Monday: total rest day after D.C. Half.
Tuesday: Back at it at Uplift for some Uplift – Cardio. Nobody else showed up to this class, so I actually got a solo class. Win. There were a gazillion donkey kicks in this class, though, and they were pretty rough on my still-somewhat-fatigued legs.
Wednesday: I sort of wanted to run but wasn’t feeling outdoor running in the cold, so did a few miles on the treadmill. I was bored about 30 seconds in, so I did enough of this HIIT workout to take me to just three miles. I did a lot of high-intensity interval training when I was losing weight, and I’m trying to add it back in to both combat boredom and lose some of the belly that’s accumulated around my waist.
Thursday: Yoga! When I went to sign in and my favorite instructor wasn’t there, I nearly turned around and left. She’s that awesome. But I stayed, and although the class was nowhere as good as hers, it was fine.

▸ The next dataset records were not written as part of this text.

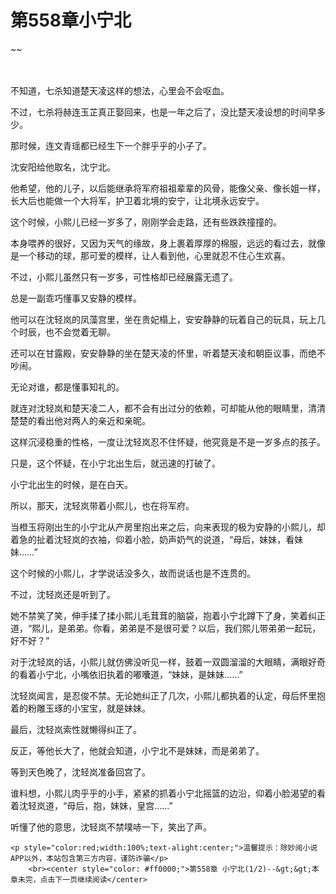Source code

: # 第558章小宁北
~~
    	    <p name="pagetop" href="javascript:void(0);" onclick="return false" style="line-height: 35px;padding: 10px;color: #333;"> </p><p>不知道，七杀知道楚天凌这样的想法，心里会不会呕血。</p><p>不过，七杀将赫连玉芷真正娶回来，也是一年之后了，没比楚天凌设想的时间早多少。</p><p>那时候，连文青瑶都已经生下一个胖乎乎的小子了。</p><p>沈安阳给他取名，沈宁北。</p><p>他希望，他的儿子，以后能继承将军府祖祖辈辈的风骨，能像父亲、像长姐一样，长大后也能做一个大将军，护卫着北境的安宁，让北境永远安宁。</p><p>这个时候，小熙儿已经一岁多了，刚刚学会走路，还有些跌跌撞撞的。</p><p>本身喂养的很好，又因为天气的缘故，身上裹着厚厚的棉服，远远的看过去，就像是一个移动的球，那可爱的模样，让人看到他，心里就忍不住心生欢喜。</p><p>不过，小熙儿虽然只有一岁多，可性格却已经展露无遗了。</p><p>总是一副乖巧懂事又安静的模样。</p><p>他可以在沈轻岚的凤藻宫里，坐在贵妃榻上，安安静静的玩着自己的玩具，玩上几个时辰，也不会觉着无聊。</p><p>还可以在甘露殿，安安静静的坐在楚天凌的怀里，听着楚天凌和朝臣议事，而绝不吵闹。</p><p>无论对谁，都是懂事知礼的。</p><p>就连对沈轻岚和楚天凌二人，都不会有出过分的依赖，可却能从他的眼睛里，清清楚楚的看出他对两人的亲近和亲昵。</p><p>这样沉浸稳重的性格，一度让沈轻岚忍不住怀疑，他究竟是不是一岁多点的孩子。</p><p>只是，这个怀疑，在小宁北出生后，就迅速的打破了。</p><p>小宁北出生的时候，是在白天。</p><p>所以，那天，沈轻岚带着小熙儿，也在将军府。</p><p>当橙玉将刚出生的小宁北从产房里抱出来之后，向来表现的极为安静的小熙儿，却着急的扯着沈轻岚的衣袖，仰着小脸，奶声奶气的说道，“母后，妹妹，看妹妹……”</p><p>这个时候的小熙儿，才学说话没多久，故而说话也是不连贯的。</p><p>不过，沈轻岚还是听到了。</p><p>她不禁笑了笑，伸手揉了揉小熙儿毛茸茸的脑袋，抱着小宁北蹲下了身，笑着纠正道，“熙儿，是弟弟。你看，弟弟是不是很可爱？以后，我们熙儿带弟弟一起玩，好不好？”</p><p>对于沈轻岚的话，小熙儿就仿佛没听见一样，鼓着一双圆溜溜的大眼睛，满眼好奇的看着小宁北，小嘴依旧执着的嘟囔道，“妹妹，是妹妹……”</p><p>沈轻岚闻言，是忍俊不禁。无论她纠正了几次，小熙儿都执着的认定，母后怀里抱着的粉雕玉琢的小宝宝，就是妹妹。</p><p>最后，沈轻岚索性就懒得纠正了。</p><p>反正，等他长大了，他就会知道，小宁北不是妹妹，而是弟弟了。</p><p>等到天色晚了，沈轻岚准备回宫了。</p><p>谁料想，小熙儿肉乎乎的小手，紧紧的抓着小宁北摇篮的边沿，仰着小脸渴望的看着沈轻岚道，“母后，抱，妹妹，皇宫……”</p><p>听懂了他的意思，沈轻岚不禁噗哧一下，笑出了声。</p>
    	
   	<p style="color:red;width:100%;text-alight:center;">温馨提示：除妙阅小说APP以外，本站包含第三方内容，谨防诈骗</p>
    	<br><center style="color: #ff0000;">第558章 小宁北(1/2)--&gt;&gt;本章未完，点击下一页继续阅读</center>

Saturday: Yoga with Ashley and her NYJL committee. It was a new-to-me instructor at Laughing Lotus, and in a new room, with lots of sunshine flowing in, and I enjoyed it. It was a Level 1 class, so it was pretty slow and held poses for a long time. As I’ve gotten more into yoga, I’m finding I’m starting to enjoy classes that move slightly faster.
I’m enjoying a little bit of downtime from running before gearing up for more spring races, as you can tell by last week’s workouts, and it’s actually been easier to plan workouts since I’ve been mostly going to classes.
This week’s general workout plan: 2-3 Uplift classes, at least 2 yoga classes, 2 runs.
What workouts do you have planned for this week? Do you prefer workouts that are already planned for you or to squeeze in your workouts when you can?